▶ **What you should do**
From the data below, return each line in which the string "checkRingerSilentMode" is found.

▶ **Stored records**

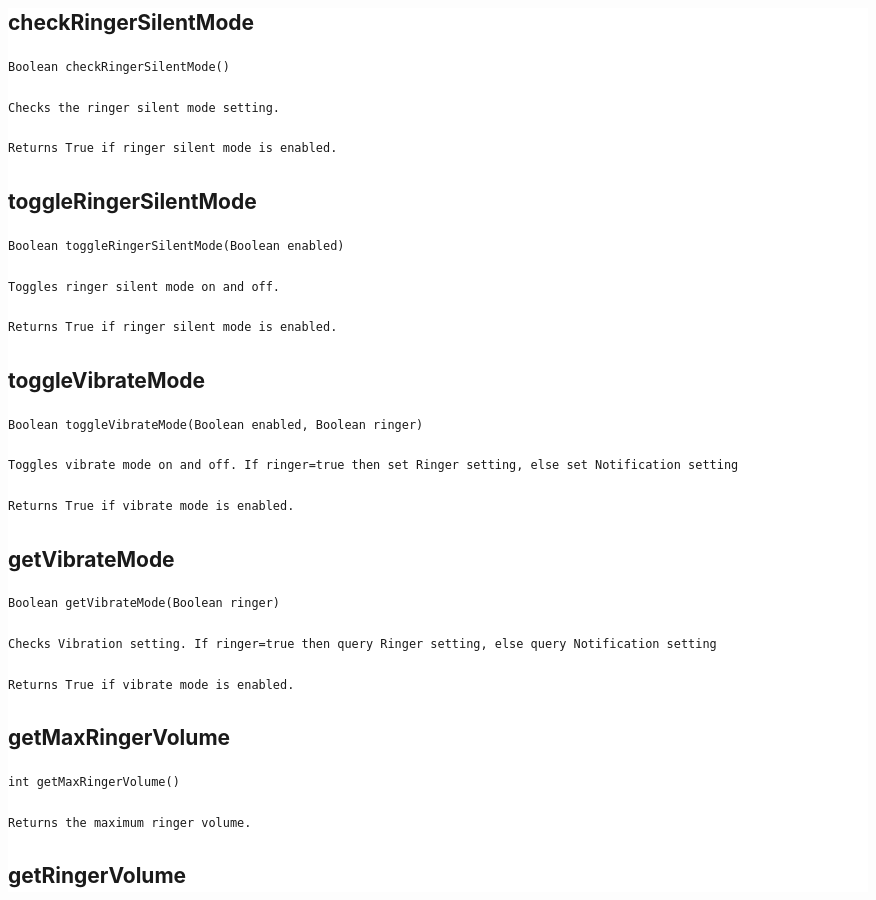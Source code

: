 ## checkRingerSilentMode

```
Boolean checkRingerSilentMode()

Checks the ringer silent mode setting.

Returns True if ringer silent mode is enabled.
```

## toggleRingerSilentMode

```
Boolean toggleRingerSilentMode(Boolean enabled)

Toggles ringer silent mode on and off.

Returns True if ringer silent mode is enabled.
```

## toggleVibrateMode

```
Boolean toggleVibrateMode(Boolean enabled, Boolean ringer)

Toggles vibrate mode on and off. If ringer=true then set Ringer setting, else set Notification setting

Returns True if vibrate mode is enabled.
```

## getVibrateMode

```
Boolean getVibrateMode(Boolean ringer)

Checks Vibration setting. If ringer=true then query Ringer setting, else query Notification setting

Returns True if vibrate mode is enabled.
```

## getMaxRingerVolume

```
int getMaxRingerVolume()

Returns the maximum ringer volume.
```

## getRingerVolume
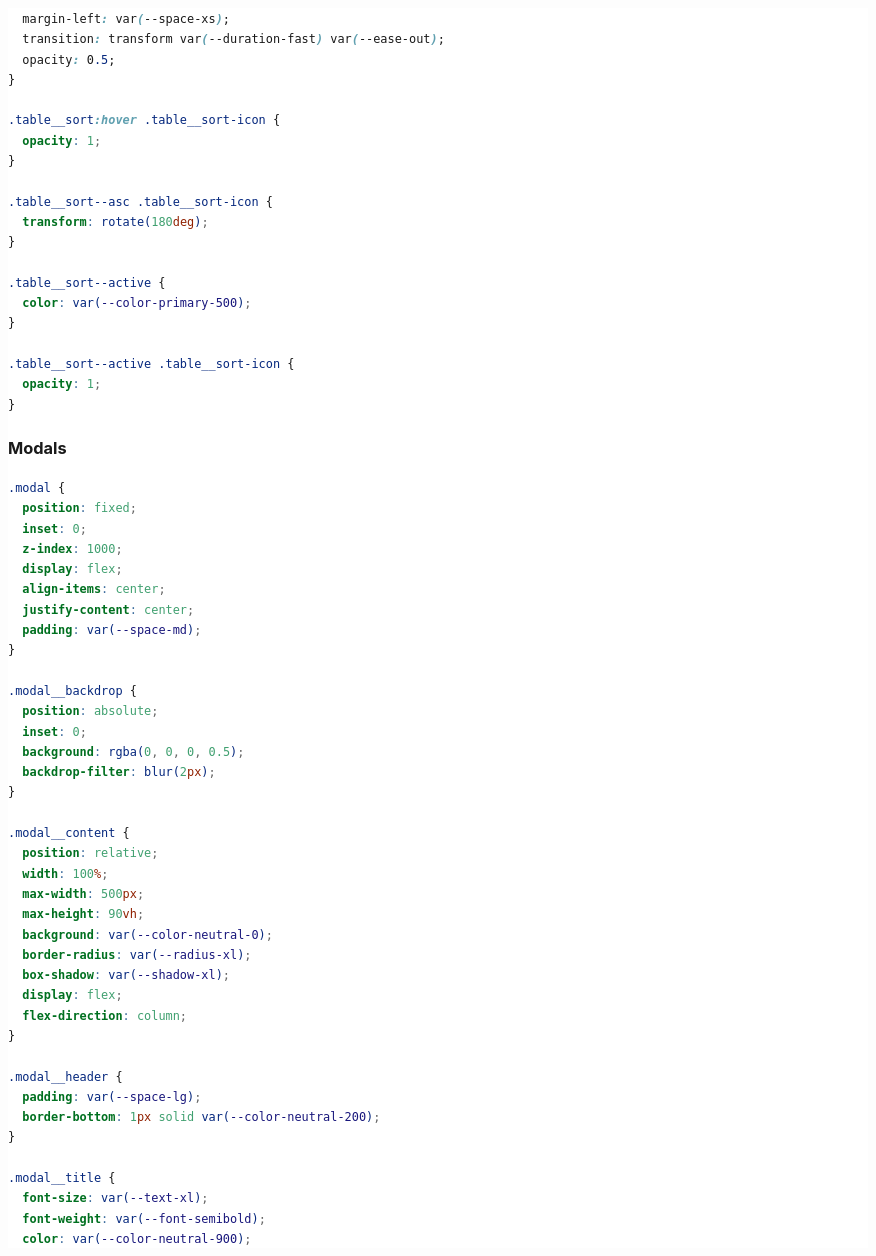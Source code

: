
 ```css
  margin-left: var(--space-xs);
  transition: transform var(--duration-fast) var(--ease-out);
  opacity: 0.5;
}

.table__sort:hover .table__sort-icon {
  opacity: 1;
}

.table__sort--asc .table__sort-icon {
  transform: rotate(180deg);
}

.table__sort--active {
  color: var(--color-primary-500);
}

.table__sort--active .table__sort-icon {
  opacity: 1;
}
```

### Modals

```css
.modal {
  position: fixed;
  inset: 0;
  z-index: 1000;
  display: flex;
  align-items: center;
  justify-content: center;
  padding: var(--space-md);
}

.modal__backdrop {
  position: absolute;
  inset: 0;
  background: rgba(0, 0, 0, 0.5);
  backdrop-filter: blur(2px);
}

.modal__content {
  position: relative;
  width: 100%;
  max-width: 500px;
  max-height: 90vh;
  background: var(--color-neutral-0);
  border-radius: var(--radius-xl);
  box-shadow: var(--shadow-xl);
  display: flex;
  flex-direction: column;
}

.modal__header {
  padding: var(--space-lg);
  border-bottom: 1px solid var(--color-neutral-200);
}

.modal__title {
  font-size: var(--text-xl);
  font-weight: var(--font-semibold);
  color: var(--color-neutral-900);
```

--

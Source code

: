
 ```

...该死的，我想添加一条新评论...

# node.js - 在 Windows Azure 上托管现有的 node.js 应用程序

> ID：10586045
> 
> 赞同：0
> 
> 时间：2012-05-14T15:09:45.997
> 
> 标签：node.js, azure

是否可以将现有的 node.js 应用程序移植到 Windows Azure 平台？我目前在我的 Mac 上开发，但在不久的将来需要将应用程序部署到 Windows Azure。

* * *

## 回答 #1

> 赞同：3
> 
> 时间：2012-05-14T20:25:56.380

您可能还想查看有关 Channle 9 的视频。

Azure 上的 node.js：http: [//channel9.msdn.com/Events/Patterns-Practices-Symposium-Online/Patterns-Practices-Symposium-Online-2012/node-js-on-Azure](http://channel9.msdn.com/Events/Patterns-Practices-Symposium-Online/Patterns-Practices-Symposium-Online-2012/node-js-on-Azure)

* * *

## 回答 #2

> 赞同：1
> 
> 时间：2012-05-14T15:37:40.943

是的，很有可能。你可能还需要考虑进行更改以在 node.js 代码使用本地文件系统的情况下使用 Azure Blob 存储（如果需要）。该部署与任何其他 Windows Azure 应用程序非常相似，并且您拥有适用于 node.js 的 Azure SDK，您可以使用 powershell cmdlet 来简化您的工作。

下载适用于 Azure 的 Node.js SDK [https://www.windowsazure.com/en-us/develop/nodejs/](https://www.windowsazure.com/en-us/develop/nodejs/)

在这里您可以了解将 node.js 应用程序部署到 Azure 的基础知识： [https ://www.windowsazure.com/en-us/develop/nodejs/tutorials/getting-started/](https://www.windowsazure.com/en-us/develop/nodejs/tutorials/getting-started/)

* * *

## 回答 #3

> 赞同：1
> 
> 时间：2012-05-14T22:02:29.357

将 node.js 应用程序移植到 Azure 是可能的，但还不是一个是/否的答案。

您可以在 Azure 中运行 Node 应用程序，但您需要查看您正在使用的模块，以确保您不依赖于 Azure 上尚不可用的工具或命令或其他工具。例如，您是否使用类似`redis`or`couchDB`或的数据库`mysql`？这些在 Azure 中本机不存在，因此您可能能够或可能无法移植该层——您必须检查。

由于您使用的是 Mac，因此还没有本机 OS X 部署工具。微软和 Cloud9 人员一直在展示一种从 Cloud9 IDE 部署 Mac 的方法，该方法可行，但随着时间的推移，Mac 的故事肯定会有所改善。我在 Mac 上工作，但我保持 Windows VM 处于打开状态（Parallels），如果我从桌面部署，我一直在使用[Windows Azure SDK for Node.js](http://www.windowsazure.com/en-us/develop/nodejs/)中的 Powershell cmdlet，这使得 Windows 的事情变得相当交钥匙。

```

▶ **Result for this exercise**
: ## checkRingerSilentMode
Boolean checkRingerSilentMode()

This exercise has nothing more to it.